# [WHAT THE TASK REQUIRES]
Once you have read the data below, write it all out exactly.

(Saved data entries)
- Opening Delimiter -
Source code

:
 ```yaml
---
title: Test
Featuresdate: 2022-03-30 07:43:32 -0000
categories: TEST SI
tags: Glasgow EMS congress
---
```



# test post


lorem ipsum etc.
- Closing Delimiter -
# [OUTPUT]
Source code

:
 ```yaml
---
title: Test
Featuresdate: 2022-03-30 07:43:32 -0000
categories: TEST SI
tags: Glasgow EMS congress
---
```



# test post


lorem ipsum etc.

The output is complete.